Mexican president to boost measures aimed at curbing migration

MEXICO CITY (Reuters) -Mexican President Andres Manuel Lopez Obrador said on Friday his government plans to reinforce measures aimed at containing migration as he seeks to assist the United States in dealing with record numbers of people trying to reach the U.S. border.

Lopez Obrador’s comments come a day after he spoke with U.S. President Joe Biden, during which both agreed that more enforcement was needed at the border between their countries, as record numbers of migrants disrupt border trade.

Top U.S. officials are set to visit Mexico next Wednesday to follow up on the call, Lopez Obrador said.
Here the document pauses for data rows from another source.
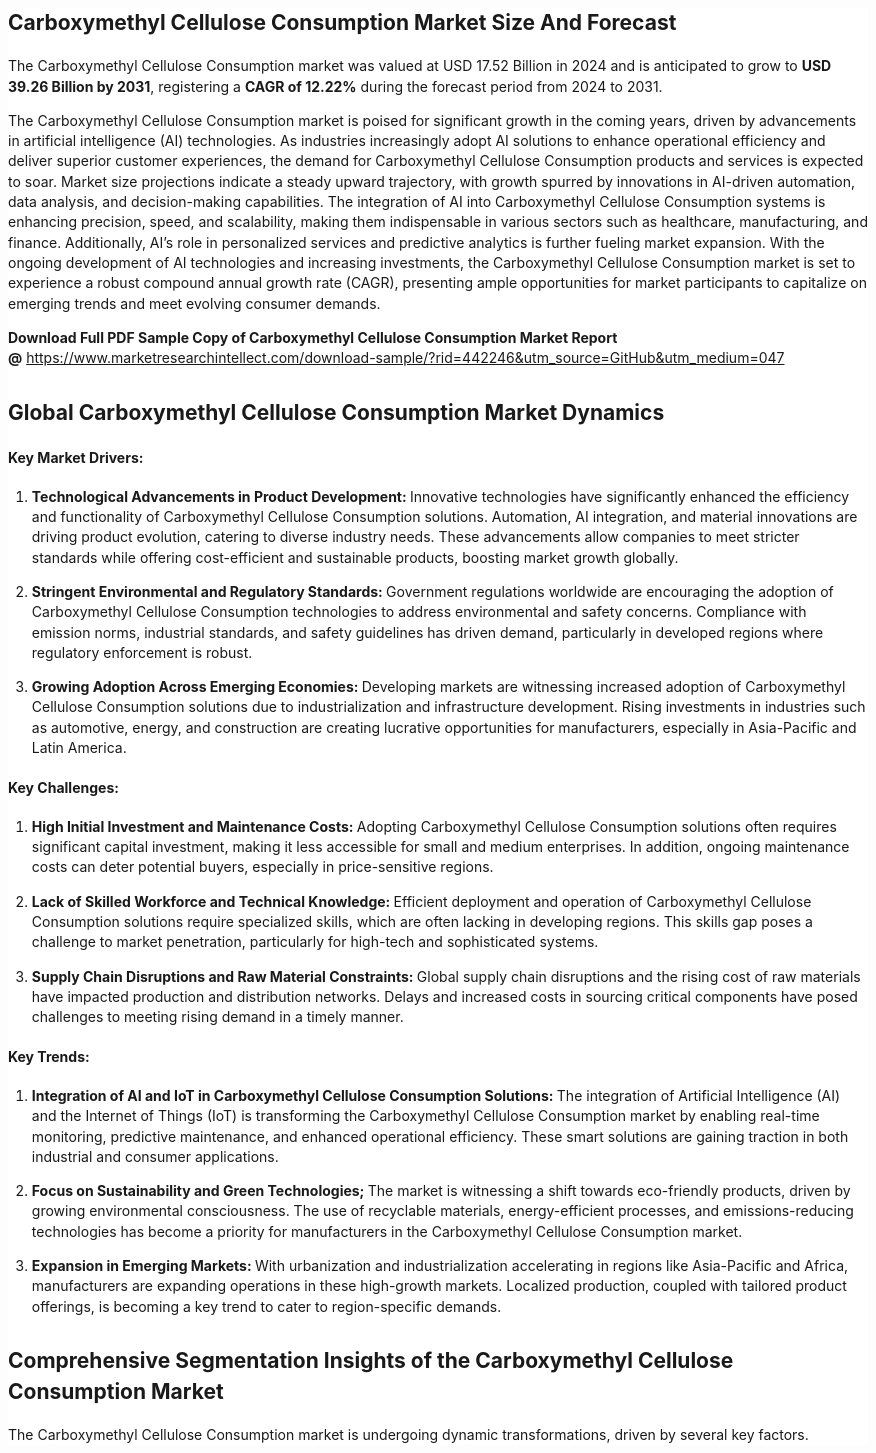 <h2>Carboxymethyl Cellulose Consumption Market Size And Forecast</h2><p>The Carboxymethyl Cellulose Consumption market was valued at USD 17.52 Billion in 2024 and is anticipated to grow to <strong>USD 39.26 Billion by 2031</strong>, registering a <strong>CAGR of 12.22%</strong> during the forecast period from 2024 to 2031.</p><p>The Carboxymethyl Cellulose Consumption market is poised for significant growth in the coming years, driven by advancements in artificial intelligence (AI) technologies. As industries increasingly adopt AI solutions to enhance operational efficiency and deliver superior customer experiences, the demand for Carboxymethyl Cellulose Consumption products and services is expected to soar. Market size projections indicate a steady upward trajectory, with growth spurred by innovations in AI-driven automation, data analysis, and decision-making capabilities. The integration of AI into Carboxymethyl Cellulose Consumption systems is enhancing precision, speed, and scalability, making them indispensable in various sectors such as healthcare, manufacturing, and finance. Additionally, AI’s role in personalized services and predictive analytics is further fueling market expansion. With the ongoing development of AI technologies and increasing investments, the Carboxymethyl Cellulose Consumption market is set to experience a robust compound annual growth rate (CAGR), presenting ample opportunities for market participants to capitalize on emerging trends and meet evolving consumer demands.</p><p><strong>Download Full PDF Sample Copy of Carboxymethyl Cellulose Consumption Market Report @</strong>&nbsp;<a href="https://www.marketresearchintellect.com/download-sample/?rid=442246&amp;utm_source=GitHub&amp;utm_medium=047">https://www.marketresearchintellect.com/download-sample/?rid=442246&amp;utm_source=GitHub&amp;utm_medium=047</a></p><h2>Global Carboxymethyl Cellulose Consumption Market Dynamics</h2><h4><strong>Key Market Drivers:</strong></h4><ol><li><p><strong>Technological Advancements in Product Development:&nbsp;</strong>Innovative technologies have significantly enhanced the efficiency and functionality of Carboxymethyl Cellulose Consumption solutions. Automation, AI integration, and material innovations are driving product evolution, catering to diverse industry needs. These advancements allow companies to meet stricter standards while offering cost-efficient and sustainable products, boosting market growth globally.</p></li><li><p><strong>Stringent Environmental and Regulatory Standards:&nbsp;</strong>Government regulations worldwide are encouraging the adoption of Carboxymethyl Cellulose Consumption technologies to address environmental and safety concerns. Compliance with emission norms, industrial standards, and safety guidelines has driven demand, particularly in developed regions where regulatory enforcement is robust.</p></li><li><p><strong>Growing Adoption Across Emerging Economies:&nbsp;</strong>Developing markets are witnessing increased adoption of Carboxymethyl Cellulose Consumption solutions due to industrialization and infrastructure development. Rising investments in industries such as automotive, energy, and construction are creating lucrative opportunities for manufacturers, especially in Asia-Pacific and Latin America.</p></li></ol><h4><strong>Key Challenges:</strong></h4><ol><li><p><strong>High Initial Investment and Maintenance Costs:&nbsp;</strong>Adopting Carboxymethyl Cellulose Consumption solutions often requires significant capital investment, making it less accessible for small and medium enterprises. In addition, ongoing maintenance costs can deter potential buyers, especially in price-sensitive regions.</p></li><li><p><strong>Lack of Skilled Workforce and Technical Knowledge:&nbsp;</strong>Efficient deployment and operation of Carboxymethyl Cellulose Consumption solutions require specialized skills, which are often lacking in developing regions. This skills gap poses a challenge to market penetration, particularly for high-tech and sophisticated systems.</p></li><li><p><strong>Supply Chain Disruptions and Raw Material Constraints:&nbsp;</strong>Global supply chain disruptions and the rising cost of raw materials have impacted production and distribution networks. Delays and increased costs in sourcing critical components have posed challenges to meeting rising demand in a timely manner.</p></li></ol><h4><strong>Key Trends:</strong></h4><ol><li><p><strong>Integration of AI and IoT in Carboxymethyl Cellulose Consumption Solutions:&nbsp;</strong>The integration of Artificial Intelligence (AI) and the Internet of Things (IoT) is transforming the Carboxymethyl Cellulose Consumption market by enabling real-time monitoring, predictive maintenance, and enhanced operational efficiency. These smart solutions are gaining traction in both industrial and consumer applications.</p></li><li><p><strong>Focus on Sustainability and Green Technologies;&nbsp;</strong>The market is witnessing a shift towards eco-friendly products, driven by growing environmental consciousness. The use of recyclable materials, energy-efficient processes, and emissions-reducing technologies has become a priority for manufacturers in the Carboxymethyl Cellulose Consumption market.</p></li><li><p><strong>Expansion in Emerging Markets:&nbsp;</strong>With urbanization and industrialization accelerating in regions like Asia-Pacific and Africa, manufacturers are expanding operations in these high-growth markets. Localized production, coupled with tailored product offerings, is becoming a key trend to cater to region-specific demands.</p></li></ol><div class="article-main__content" data-test-id="publishing-text-block"><h2>Comprehensive Segmentation Insights of the Carboxymethyl Cellulose Consumption Market</h2><p>The Carboxymethyl Cellulose Consumption market is undergoing dynamic transformations, driven by several key factors.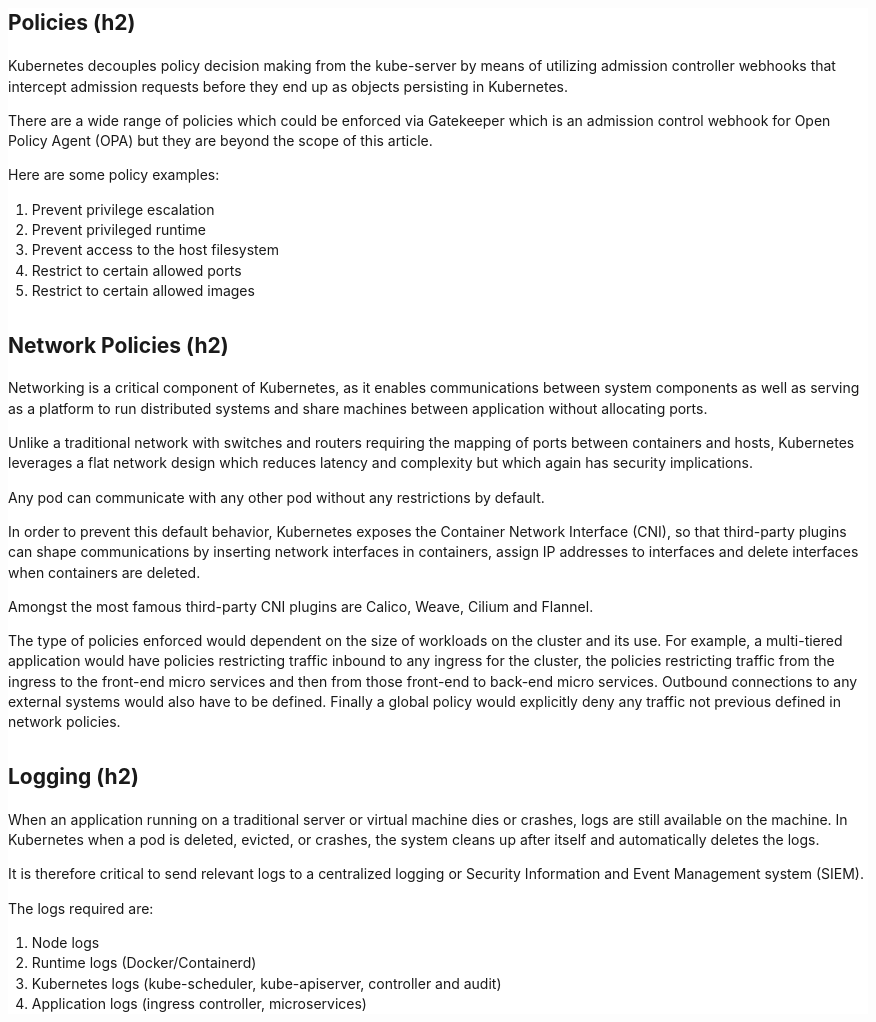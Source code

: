 ## Policies (h2)

Kubernetes decouples policy decision making from the kube-server by means of utilizing admission controller webhooks that intercept admission requests before they end up as objects persisting in Kubernetes.

There are a wide range of policies which could be enforced via Gatekeeper which is an admission control webhook for Open Policy Agent (OPA) but they are beyond the scope of this article.

Here are some policy examples:

1. Prevent privilege escalation
2. Prevent privileged runtime
3. Prevent access to the host filesystem
4. Restrict to certain allowed ports
5. Restrict to certain allowed images

## Network Policies (h2)

Networking is a critical component of Kubernetes, as it enables communications between system components as well as serving as a platform to run distributed systems and share machines between application without allocating ports.

Unlike a traditional network with switches and routers requiring the mapping of ports between containers and hosts, Kubernetes leverages a flat network design which reduces latency and complexity but which again has security implications. 

Any pod can communicate with any other pod without any restrictions by default.

In order to prevent this default behavior, Kubernetes exposes the Container Network Interface (CNI), so that third-party plugins can shape communications by inserting network interfaces in containers, assign IP addresses to interfaces and delete interfaces when containers are deleted.

Amongst the most famous third-party CNI plugins are Calico, Weave, Cilium and Flannel.

The type of policies enforced would dependent on the size of workloads on the cluster and its use. For example, a multi-tiered application would have policies restricting traffic inbound to any ingress for the cluster, the policies restricting traffic from the ingress to the front-end micro services and then from those front-end to back-end micro services. Outbound connections to any external systems would also have to be defined. Finally a global policy would explicitly deny any traffic not previous defined in network policies.

## Logging (h2)

When an application running on a traditional server or virtual machine dies or crashes, logs are still available on the machine. In Kubernetes when a pod is deleted, evicted, or crashes, the system cleans up after itself and automatically deletes the logs.

It is therefore critical to send relevant logs to a centralized logging or Security Information and Event Management system (SIEM).

The logs required are:

1. Node logs
2. Runtime logs (Docker/Containerd)
3. Kubernetes logs (kube-scheduler, kube-apiserver, controller and audit)
4. Application logs (ingress controller, microservices)
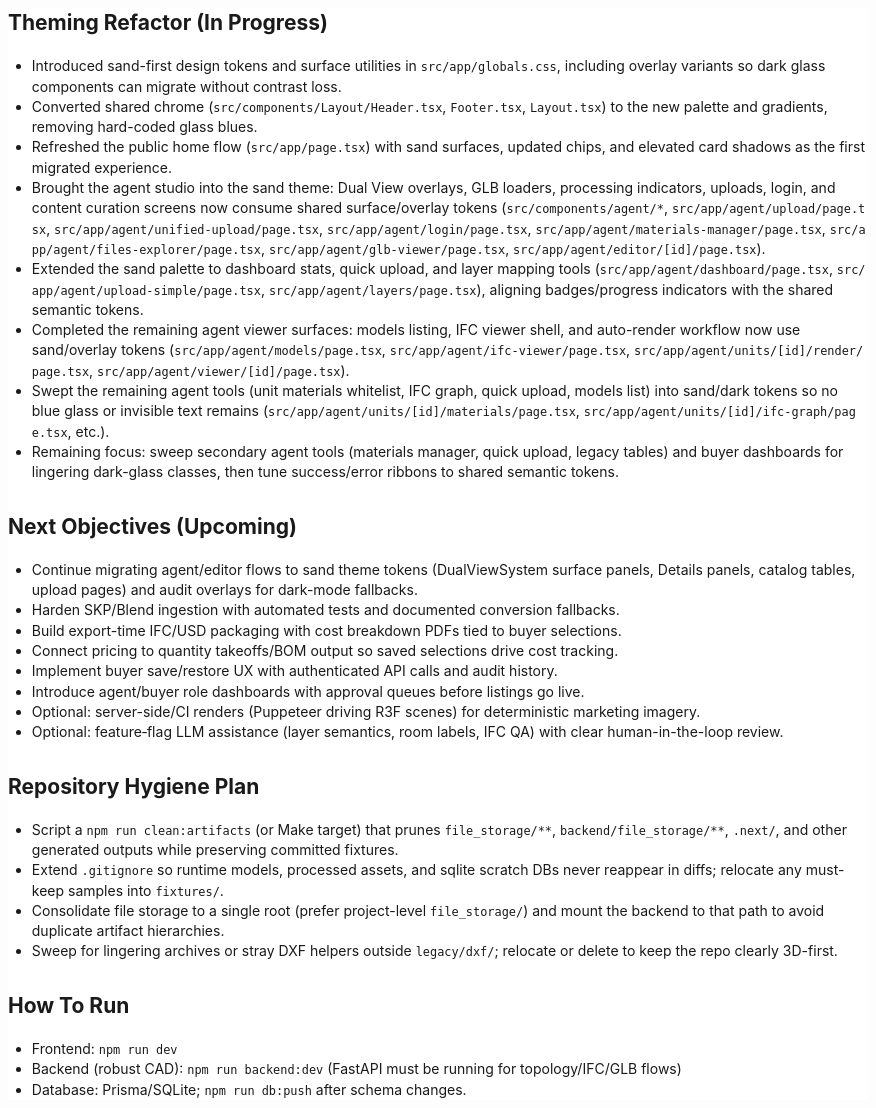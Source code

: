 ## Theming Refactor (In Progress)
- Introduced sand-first design tokens and surface utilities in `src/app/globals.css`, including overlay variants so dark glass components can migrate without contrast loss.
- Converted shared chrome (`src/components/Layout/Header.tsx`, `Footer.tsx`, `Layout.tsx`) to the new palette and gradients, removing hard-coded glass blues.
- Refreshed the public home flow (`src/app/page.tsx`) with sand surfaces, updated chips, and elevated card shadows as the first migrated experience.
- Brought the agent studio into the sand theme: Dual View overlays, GLB loaders, processing indicators, uploads, login, and content curation screens now consume shared surface/overlay tokens (`src/components/agent/*`, `src/app/agent/upload/page.tsx`, `src/app/agent/unified-upload/page.tsx`, `src/app/agent/login/page.tsx`, `src/app/agent/materials-manager/page.tsx`, `src/app/agent/files-explorer/page.tsx`, `src/app/agent/glb-viewer/page.tsx`, `src/app/agent/editor/[id]/page.tsx`).
- Extended the sand palette to dashboard stats, quick upload, and layer mapping tools (`src/app/agent/dashboard/page.tsx`, `src/app/agent/upload-simple/page.tsx`, `src/app/agent/layers/page.tsx`), aligning badges/progress indicators with the shared semantic tokens.
- Completed the remaining agent viewer surfaces: models listing, IFC viewer shell, and auto-render workflow now use sand/overlay tokens (`src/app/agent/models/page.tsx`, `src/app/agent/ifc-viewer/page.tsx`, `src/app/agent/units/[id]/render/page.tsx`, `src/app/agent/viewer/[id]/page.tsx`).
- Swept the remaining agent tools (unit materials whitelist, IFC graph, quick upload, models list) into sand/dark tokens so no blue glass or invisible text remains (`src/app/agent/units/[id]/materials/page.tsx`, `src/app/agent/units/[id]/ifc-graph/page.tsx`, etc.).
- Remaining focus: sweep secondary agent tools (materials manager, quick upload, legacy tables) and buyer dashboards for lingering dark-glass classes, then tune success/error ribbons to shared semantic tokens.

## Next Objectives (Upcoming)
- Continue migrating agent/editor flows to sand theme tokens (DualViewSystem surface panels, Details panels, catalog tables, upload pages) and audit overlays for dark-mode fallbacks.
- Harden SKP/Blend ingestion with automated tests and documented conversion fallbacks.
- Build export-time IFC/USD packaging with cost breakdown PDFs tied to buyer selections.
- Connect pricing to quantity takeoffs/BOM output so saved selections drive cost tracking.
- Implement buyer save/restore UX with authenticated API calls and audit history.
- Introduce agent/buyer role dashboards with approval queues before listings go live.
- Optional: server-side/CI renders (Puppeteer driving R3F scenes) for deterministic marketing imagery.
- Optional: feature‑flag LLM assistance (layer semantics, room labels, IFC QA) with clear human-in-the-loop review.

## Repository Hygiene Plan
- Script a `npm run clean:artifacts` (or Make target) that prunes `file_storage/**`, `backend/file_storage/**`, `.next/`, and other generated outputs while preserving committed fixtures.
- Extend `.gitignore` so runtime models, processed assets, and sqlite scratch DBs never reappear in diffs; relocate any must-keep samples into `fixtures/`.
- Consolidate file storage to a single root (prefer project-level `file_storage/`) and mount the backend to that path to avoid duplicate artifact hierarchies.
- Sweep for lingering archives or stray DXF helpers outside `legacy/dxf/`; relocate or delete to keep the repo clearly 3D-first.

## How To Run
- Frontend: `npm run dev`
- Backend (robust CAD): `npm run backend:dev` (FastAPI must be running for topology/IFC/GLB flows)
- Database: Prisma/SQLite; `npm run db:push` after schema changes.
“What was agreed is that we keep working together,” Lopez Obrador told a regular press conference. “We have a proposal to strengthen our plans, what we’ve been doing.”

Lopez Obrador said he would step up efforts on Mexico’s southern border with Guatemala, while also seeking agreements to manage higher numbers of Venezuelans, Cubans, Haitians and Ecuadoreans fleeing poverty, crime and conflict.

“We are not only seeking accords with the United States,” Lopez Obrador said, saying his government was looking to reach agreements with countries, including Venezuela.

He also reiterated that he would continue to call for talks between the U.S. and Cuba, which has been under an American economic embargo for decades, and noted talks on easing U.S. sanctions on Venezuela were “progressing.”

The number of migrants crossing the perilous Darien Gap into Central America has topped half a million this year, double last year’s record figures.